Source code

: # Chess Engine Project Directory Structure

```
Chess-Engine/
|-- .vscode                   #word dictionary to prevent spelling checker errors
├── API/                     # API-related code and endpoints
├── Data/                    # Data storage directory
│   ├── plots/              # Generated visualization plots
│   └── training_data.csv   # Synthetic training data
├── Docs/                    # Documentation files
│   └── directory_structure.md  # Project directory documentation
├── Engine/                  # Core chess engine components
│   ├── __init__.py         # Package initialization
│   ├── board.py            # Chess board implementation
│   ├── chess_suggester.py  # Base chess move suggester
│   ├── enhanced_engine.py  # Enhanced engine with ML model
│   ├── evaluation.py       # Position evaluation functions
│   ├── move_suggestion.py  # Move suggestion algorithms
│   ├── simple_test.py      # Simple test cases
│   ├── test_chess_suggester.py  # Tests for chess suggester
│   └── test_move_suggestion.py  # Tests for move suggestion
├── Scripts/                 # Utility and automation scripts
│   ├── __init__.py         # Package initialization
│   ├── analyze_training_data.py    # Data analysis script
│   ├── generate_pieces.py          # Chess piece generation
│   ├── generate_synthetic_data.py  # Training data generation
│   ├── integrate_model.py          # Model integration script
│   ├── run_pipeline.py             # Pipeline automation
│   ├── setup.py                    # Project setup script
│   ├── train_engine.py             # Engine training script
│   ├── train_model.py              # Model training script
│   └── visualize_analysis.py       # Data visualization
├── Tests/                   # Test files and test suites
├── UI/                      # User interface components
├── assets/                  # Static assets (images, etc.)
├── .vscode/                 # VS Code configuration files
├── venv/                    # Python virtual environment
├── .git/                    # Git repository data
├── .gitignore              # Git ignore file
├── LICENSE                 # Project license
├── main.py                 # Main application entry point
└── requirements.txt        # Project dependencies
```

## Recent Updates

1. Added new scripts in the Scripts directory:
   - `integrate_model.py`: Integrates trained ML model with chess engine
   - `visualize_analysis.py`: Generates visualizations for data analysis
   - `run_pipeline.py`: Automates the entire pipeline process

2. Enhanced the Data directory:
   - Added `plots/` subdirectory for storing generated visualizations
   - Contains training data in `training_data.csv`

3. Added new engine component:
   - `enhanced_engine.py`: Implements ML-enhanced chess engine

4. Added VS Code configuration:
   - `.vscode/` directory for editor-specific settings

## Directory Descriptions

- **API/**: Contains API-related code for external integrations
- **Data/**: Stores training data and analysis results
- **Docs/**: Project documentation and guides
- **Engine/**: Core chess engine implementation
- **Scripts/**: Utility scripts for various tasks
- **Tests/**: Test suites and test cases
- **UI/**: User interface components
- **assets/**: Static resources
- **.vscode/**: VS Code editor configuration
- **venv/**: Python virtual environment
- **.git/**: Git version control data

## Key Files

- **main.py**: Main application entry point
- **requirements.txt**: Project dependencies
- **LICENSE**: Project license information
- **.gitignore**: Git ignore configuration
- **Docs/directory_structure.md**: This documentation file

━━━━━━━━━━━━━━━━━━━━

Every line from the one that contains "- **Tests/**: Test suites and test cases" down to and including the last line of the records above must be set down exactly, with nothing else.

» FINISHED TASK
- **Tests/**: Test suites and test cases
- **UI/**: User interface components
- **assets/**: Static resources
- **.vscode/**: VS Code editor configuration
- **venv/**: Python virtual environment
- **.git/**: Git version control data

## Key Files

- **main.py**: Main application entry point
- **requirements.txt**: Project dependencies
- **LICENSE**: Project license information
- **.gitignore**: Git ignore configuration
- **Docs/directory_structure.md**: This documentation file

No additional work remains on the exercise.